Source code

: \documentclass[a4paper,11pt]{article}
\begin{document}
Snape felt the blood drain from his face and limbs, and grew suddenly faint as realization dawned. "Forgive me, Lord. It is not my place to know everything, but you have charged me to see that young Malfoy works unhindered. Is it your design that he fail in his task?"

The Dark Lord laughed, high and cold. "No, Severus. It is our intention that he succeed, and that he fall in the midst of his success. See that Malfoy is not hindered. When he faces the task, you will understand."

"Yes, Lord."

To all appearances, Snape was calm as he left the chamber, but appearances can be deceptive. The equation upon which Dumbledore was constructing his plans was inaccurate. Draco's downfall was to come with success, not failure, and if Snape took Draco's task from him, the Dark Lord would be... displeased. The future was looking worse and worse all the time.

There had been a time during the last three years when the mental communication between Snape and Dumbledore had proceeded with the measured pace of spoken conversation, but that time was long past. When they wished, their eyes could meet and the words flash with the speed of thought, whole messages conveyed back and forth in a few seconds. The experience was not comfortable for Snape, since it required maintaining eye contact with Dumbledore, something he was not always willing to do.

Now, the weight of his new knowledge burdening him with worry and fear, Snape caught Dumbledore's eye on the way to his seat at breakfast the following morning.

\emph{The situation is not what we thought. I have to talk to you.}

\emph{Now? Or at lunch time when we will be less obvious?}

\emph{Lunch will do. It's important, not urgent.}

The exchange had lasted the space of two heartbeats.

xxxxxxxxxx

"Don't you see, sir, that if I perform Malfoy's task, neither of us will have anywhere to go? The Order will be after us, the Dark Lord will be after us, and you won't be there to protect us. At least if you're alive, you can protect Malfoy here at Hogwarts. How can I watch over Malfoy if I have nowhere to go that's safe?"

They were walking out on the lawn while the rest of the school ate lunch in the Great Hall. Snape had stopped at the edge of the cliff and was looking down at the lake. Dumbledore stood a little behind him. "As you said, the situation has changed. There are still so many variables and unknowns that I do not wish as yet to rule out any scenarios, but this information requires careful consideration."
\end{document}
□ □ □
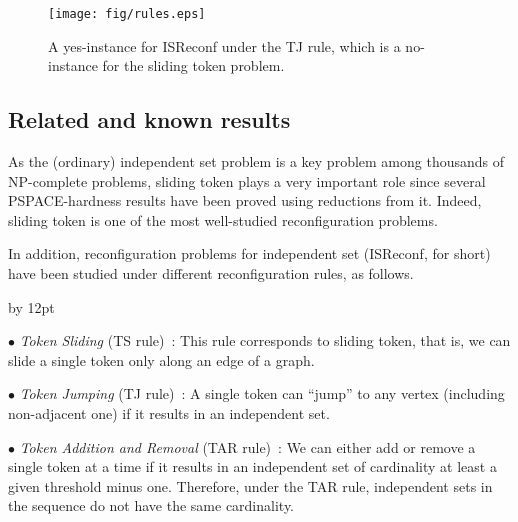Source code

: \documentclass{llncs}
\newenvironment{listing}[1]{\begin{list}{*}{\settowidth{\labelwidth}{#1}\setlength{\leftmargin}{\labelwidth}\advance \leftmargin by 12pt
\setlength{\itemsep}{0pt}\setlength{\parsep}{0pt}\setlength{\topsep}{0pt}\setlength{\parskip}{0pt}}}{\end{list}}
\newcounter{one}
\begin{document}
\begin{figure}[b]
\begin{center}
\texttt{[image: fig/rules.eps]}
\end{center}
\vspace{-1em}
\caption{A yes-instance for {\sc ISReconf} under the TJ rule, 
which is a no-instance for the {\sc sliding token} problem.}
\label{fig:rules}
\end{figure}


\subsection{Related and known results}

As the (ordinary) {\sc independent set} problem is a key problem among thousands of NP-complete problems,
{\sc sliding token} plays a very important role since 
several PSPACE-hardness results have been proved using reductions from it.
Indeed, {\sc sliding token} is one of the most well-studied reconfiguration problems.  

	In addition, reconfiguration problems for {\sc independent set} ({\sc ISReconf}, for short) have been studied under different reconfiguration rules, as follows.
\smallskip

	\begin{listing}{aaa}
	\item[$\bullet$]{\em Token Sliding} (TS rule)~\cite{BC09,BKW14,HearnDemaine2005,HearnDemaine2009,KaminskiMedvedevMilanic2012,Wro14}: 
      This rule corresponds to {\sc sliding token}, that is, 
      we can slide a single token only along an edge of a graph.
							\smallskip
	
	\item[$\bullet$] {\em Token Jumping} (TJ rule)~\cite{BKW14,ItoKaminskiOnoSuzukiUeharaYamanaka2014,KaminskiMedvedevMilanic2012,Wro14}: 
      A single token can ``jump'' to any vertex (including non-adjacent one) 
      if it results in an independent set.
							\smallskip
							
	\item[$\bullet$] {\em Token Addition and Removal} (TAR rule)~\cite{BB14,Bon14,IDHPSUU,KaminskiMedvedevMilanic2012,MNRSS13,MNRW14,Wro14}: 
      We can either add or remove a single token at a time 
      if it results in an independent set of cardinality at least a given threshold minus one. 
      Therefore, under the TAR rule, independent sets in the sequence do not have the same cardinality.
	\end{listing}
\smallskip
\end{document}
□ □ □
# [Try it]
Within the listing above, give again exactly every line from the line with "well-studied reconfiguration problems." through the line with "We can either", both included, and no other line.

# [Answer section]
Indeed, {\sc sliding token} is one of the most well-studied reconfiguration problems.  

	In addition, reconfiguration problems for {\sc independent set} ({\sc ISReconf}, for short) have been studied under different reconfiguration rules, as follows.
\smallskip

	\begin{listing}{aaa}
	\item[$\bullet$]{\em Token Sliding} (TS rule)~\cite{BC09,BKW14,HearnDemaine2005,HearnDemaine2009,KaminskiMedvedevMilanic2012,Wro14}: 
      This rule corresponds to {\sc sliding token}, that is, 
      we can slide a single token only along an edge of a graph.
							\smallskip
	
	\item[$\bullet$] {\em Token Jumping} (TJ rule)~\cite{BKW14,ItoKaminskiOnoSuzukiUeharaYamanaka2014,KaminskiMedvedevMilanic2012,Wro14}: 
      A single token can ``jump'' to any vertex (including non-adjacent one) 
      if it results in an independent set.
							\smallskip
							
	\item[$\bullet$] {\em Token Addition and Removal} (TAR rule)~\cite{BB14,Bon14,IDHPSUU,KaminskiMedvedevMilanic2012,MNRSS13,MNRW14,Wro14}: 
      We can either add or remove a single token at a time 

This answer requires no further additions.